A intervenção social de Laura não é de hoje. A publicitária nascida em Buenos Aires e a trabalhar na agência 72andSunny, em Amesterdão, tem sido apontada como uma voz diferenciadora (o jornal La Nación dá-lhe os louros de ter "mudado a cara da publicidade machista"). O seu mais recente projecto — em parceria com Maddy Kramer e Josefina Franci — procura combater a invisibilidade das mulheres na indústria publicitária. "Menos de 3% dos directores criativos das empresas são mulheres", lê-se na descrição do projecto Invisible Creatives, uma espécie de "banco de dados de criação feminina" com trabalhos de mulheres de todo o mundo (Inês F. Mota é para já a única portuguesa presente).

Laura Visco, apaixonada por viagens e vegetariana convicta, começou a trabalhar aos 19 anos em agências de publicidade argentinas e desenvolveu algumas campanhas que se tornaram marcantes no seu país.
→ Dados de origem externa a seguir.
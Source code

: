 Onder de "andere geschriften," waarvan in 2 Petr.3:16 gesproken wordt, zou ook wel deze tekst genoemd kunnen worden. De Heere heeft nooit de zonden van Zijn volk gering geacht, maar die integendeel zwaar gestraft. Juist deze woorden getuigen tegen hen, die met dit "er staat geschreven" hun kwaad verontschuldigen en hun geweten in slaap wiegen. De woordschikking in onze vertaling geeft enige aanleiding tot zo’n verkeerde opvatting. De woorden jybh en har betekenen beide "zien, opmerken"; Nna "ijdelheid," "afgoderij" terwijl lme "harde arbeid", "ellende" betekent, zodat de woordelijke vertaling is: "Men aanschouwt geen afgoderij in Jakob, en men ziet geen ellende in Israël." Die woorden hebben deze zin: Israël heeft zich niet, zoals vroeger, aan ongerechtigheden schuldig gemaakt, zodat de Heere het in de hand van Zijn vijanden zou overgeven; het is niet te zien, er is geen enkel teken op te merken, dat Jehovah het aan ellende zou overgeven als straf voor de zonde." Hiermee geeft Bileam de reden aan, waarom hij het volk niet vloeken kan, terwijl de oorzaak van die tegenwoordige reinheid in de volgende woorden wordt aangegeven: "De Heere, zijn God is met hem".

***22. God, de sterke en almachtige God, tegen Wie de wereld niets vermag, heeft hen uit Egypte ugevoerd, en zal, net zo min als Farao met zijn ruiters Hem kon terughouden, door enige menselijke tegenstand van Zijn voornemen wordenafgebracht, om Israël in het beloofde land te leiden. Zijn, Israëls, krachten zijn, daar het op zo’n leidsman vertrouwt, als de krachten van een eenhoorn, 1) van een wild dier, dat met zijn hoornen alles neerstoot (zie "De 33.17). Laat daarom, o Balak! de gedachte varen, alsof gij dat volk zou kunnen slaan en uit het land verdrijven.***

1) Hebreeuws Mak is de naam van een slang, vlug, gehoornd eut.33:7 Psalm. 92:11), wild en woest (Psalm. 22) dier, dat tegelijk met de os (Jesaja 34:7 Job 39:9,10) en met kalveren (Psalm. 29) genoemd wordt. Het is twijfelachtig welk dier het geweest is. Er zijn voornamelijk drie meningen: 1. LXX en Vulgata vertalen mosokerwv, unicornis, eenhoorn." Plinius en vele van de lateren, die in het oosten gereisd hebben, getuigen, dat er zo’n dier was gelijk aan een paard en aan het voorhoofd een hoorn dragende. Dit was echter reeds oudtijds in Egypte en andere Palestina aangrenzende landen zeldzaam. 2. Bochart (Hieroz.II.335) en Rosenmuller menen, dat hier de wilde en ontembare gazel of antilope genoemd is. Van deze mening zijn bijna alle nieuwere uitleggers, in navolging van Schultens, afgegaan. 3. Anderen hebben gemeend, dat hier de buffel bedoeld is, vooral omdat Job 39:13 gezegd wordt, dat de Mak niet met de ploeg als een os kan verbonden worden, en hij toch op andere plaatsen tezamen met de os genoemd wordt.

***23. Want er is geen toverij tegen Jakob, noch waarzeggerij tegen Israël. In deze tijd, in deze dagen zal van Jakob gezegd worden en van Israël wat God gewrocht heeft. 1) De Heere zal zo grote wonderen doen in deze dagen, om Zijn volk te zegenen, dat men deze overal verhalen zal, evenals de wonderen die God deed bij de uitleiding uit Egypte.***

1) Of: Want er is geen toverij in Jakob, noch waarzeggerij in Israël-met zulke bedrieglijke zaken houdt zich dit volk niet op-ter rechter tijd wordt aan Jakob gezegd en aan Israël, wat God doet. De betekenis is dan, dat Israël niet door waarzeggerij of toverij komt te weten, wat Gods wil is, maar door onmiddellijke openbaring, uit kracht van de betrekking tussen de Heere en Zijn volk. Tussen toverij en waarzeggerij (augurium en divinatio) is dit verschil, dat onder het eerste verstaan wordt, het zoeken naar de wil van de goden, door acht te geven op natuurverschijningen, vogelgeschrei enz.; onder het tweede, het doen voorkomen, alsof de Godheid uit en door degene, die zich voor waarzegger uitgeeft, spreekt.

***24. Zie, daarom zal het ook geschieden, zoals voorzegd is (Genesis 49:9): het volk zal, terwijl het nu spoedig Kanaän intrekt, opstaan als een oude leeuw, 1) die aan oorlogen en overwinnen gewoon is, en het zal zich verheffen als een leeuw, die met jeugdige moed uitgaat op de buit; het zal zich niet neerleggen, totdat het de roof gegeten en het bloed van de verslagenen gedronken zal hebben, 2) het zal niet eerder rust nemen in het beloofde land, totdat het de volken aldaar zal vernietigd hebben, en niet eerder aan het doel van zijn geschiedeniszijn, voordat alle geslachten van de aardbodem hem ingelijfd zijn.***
E fora dele também. Trabalhou com marcas como a Uber, Camper, Nike e é responsável pela “reciclagem” da Axe, graças a um vídeo onde, abordando o conceito de masculinidade, deu uma volta de 180 graus à política da marca. O "efeito Axe" durou mais de 30 anos, com publicidades que se rendiam a uma fórmula quase sempre igual: um homem a conquistar uma mulher pelas suas feromonas. A criativa argentina decidiu mudar o chip.

Publicidade feita para a Axe

Em 2015, à boleia da campanha #NiUnaMenos, a empresa Unilever aceitou embarcar numa viagem onde a sedução não tinha um só caminho. "Is its ok for guys?" ("Isto é coisa de homem?" numa tradução livre) pegava também nas perguntas mais frequentes do Google para fazer um vídeo impactante que conseguiu elogios de grupos feministas, teve honras de capa da New York Times e foi até falado pelas Nações Unidas. "É coisa de homem vestir cor-de-rosa, comer tofu, gostar de gatos, experimentar sair com outros rapazes?"
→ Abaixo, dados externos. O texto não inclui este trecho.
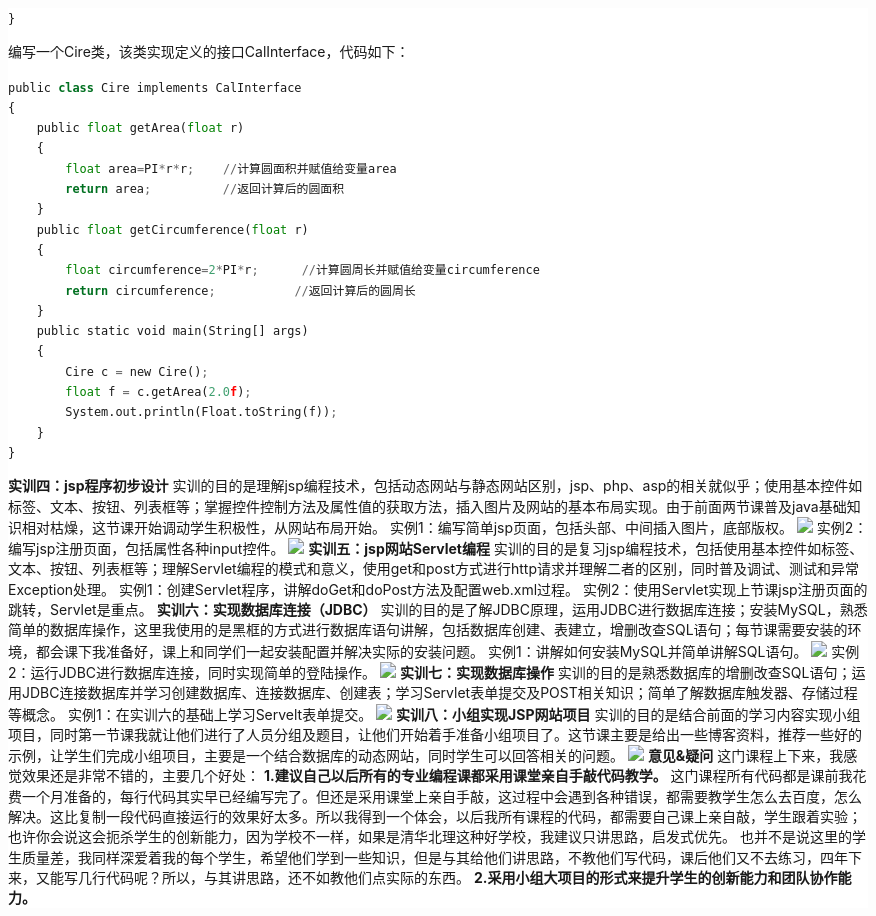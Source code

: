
 ```python
}
```
编写一个Cire类，该类实现定义的接口CalInterface，代码如下：
```python
public class Cire implements CalInterface 
{
    public float getArea(float r) 
    {
        float area=PI*r*r;    //计算圆面积并赋值给变量area
        return area;          //返回计算后的圆面积
    }
    public float getCircumference(float r) 
    {
        float circumference=2*PI*r;      //计算圆周长并赋值给变量circumference
        return circumference;           //返回计算后的圆周长
    }
    public static void main(String[] args) 
    {
        Cire c = new Cire();
        float f = c.getArea(2.0f);
        System.out.println(Float.toString(f));
    }
}
```
**实训四：jsp程序初步设计**
实训的目的是理解jsp编程技术，包括动态网站与静态网站区别，jsp、php、asp的相关就似乎；使用基本控件如标签、文本、按钮、列表框等；掌握控件控制方法及属性值的获取方法，插入图片及网站的基本布局实现。由于前面两节课普及java基础知识相对枯燥，这节课开始调动学生积极性，从网站布局开始。
实例1：编写简单jsp页面，包括头部、中间插入图片<img />，底部版权。
![](https://img-blog.csdn.net/20161002195123131)
实例2：编写jsp注册页面，包括属性各种input控件。
![](https://img-blog.csdn.net/20170112120252542)
**实训五：jsp网站Servlet编程**
实训的目的是复习jsp编程技术，包括使用基本控件如标签、文本、按钮、列表框等；理解Servlet编程的模式和意义，使用get和post方式进行http请求并理解二者的区别，同时普及调试、测试和异常Exception处理。
实例1：创建Servlet程序，讲解doGet和doPost方法及配置web.xml过程。
实例2：使用Servlet实现上节课jsp注册页面的跳转，Servlet是重点。
**实训六：实现数据库连接（JDBC）**
实训的目的是了解JDBC原理，运用JDBC进行数据库连接；安装MySQL，熟悉简单的数据库操作，这里我使用的是黑框的方式进行数据库语句讲解，包括数据库创建、表建立，增删改查SQL语句；每节课需要安装的环境，都会课下我准备好，课上和同学们一起安装配置并解决实际的安装问题。
实例1：讲解如何安装MySQL并简单讲解SQL语句。
![](https://img-blog.csdn.net/20170112121816454)
实例2：运行JDBC进行数据库连接，同时实现简单的登陆操作。
![](https://img-blog.csdn.net/20170112122200178)
**实训七：实现数据库操作**
实训的目的是熟悉数据库的增删改查SQL语句；运用JDBC连接数据库并学习创建数据库、连接数据库、创建表；学习Servlet表单提交及POST相关知识；简单了解数据库触发器、存储过程等概念。
实例1：在实训六的基础上学习Servelt表单提交。
![](https://img-blog.csdn.net/20150514204653618)
**实训八：小组实现JSP网站项目**
实训的目的是结合前面的学习内容实现小组项目，同时第一节课我就让他们进行了人员分组及题目，让他们开始着手准备小组项目了。这节课主要是给出一些博客资料，推荐一些好的示例，让学生们完成小组项目，主要是一个结合数据库的动态网站，同时学生可以回答相关的问题。
![](https://img-blog.csdn.net/20170112132033948)
**意见&疑问**
这门课程上下来，我感觉效果还是非常不错的，主要几个好处：
**1.建议自己以后所有的专业编程课都采用课堂亲自手敲代码教学。**
这门课程所有代码都是课前我花费一个月准备的，每行代码其实早已经编写完了。但还是采用课堂上亲自手敲，这过程中会遇到各种错误，都需要教学生怎么去百度，怎么解决。这比复制一段代码直接运行的效果好太多。所以我得到一个体会，以后我所有课程的代码，都需要自己课上亲自敲，学生跟着实验；也许你会说这会扼杀学生的创新能力，因为学校不一样，如果是清华北理这种好学校，我建议只讲思路，启发式优先。
也并不是说这里的学生质量差，我同样深爱着我的每个学生，希望他们学到一些知识，但是与其给他们讲思路，不教他们写代码，课后他们又不去练习，四年下来，又能写几行代码呢？所以，与其讲思路，还不如教他们点实际的东西。
**2.采用小组大项目的形式来提升学生的创新能力和团队协作能力。**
A publicitária quis mostrar que sim: "O homem passa toda a sua vida a ter cuidados para não ser etiquetado de maricas e não sair da norma de ser forte, bem-sucedido, masculino. É uma mini-prisão: a nós impedem-nos de crescer para cima; a eles, impedem-nos de crescer para dentro. Não lhes é permitido estar em contacto com os seus sentimentos ou mostrar debilidade", lamenta Laura numa entrevista dada ao La Nación.

Não é um caminho simples. Na Rússia, por exemplo, o vídeo foi editado e publicado sem a parte onde dois homens se relacionavam. "Um tipo acusou-me, muito agressivo, de fazer propaganda gay. Disse-me que se [eles] começassem a ser mulheres, ficaríamos sem homens. Respondi que não propunha que fossem mais femininos, mas sim mais felizes, o que não tem nada a ver com género. Um homem mais livre é um homem mais feliz."

A publicidade, acredita Laura Visco, "pode reciclar a forma como uma sociedade pensa". E esse "grande poder" do seu ofício tem de ser usado: "Há gente obcecada em ganhar prémios. Eu sou obcecada por quebrar estereótipos, dar-lhes a volta".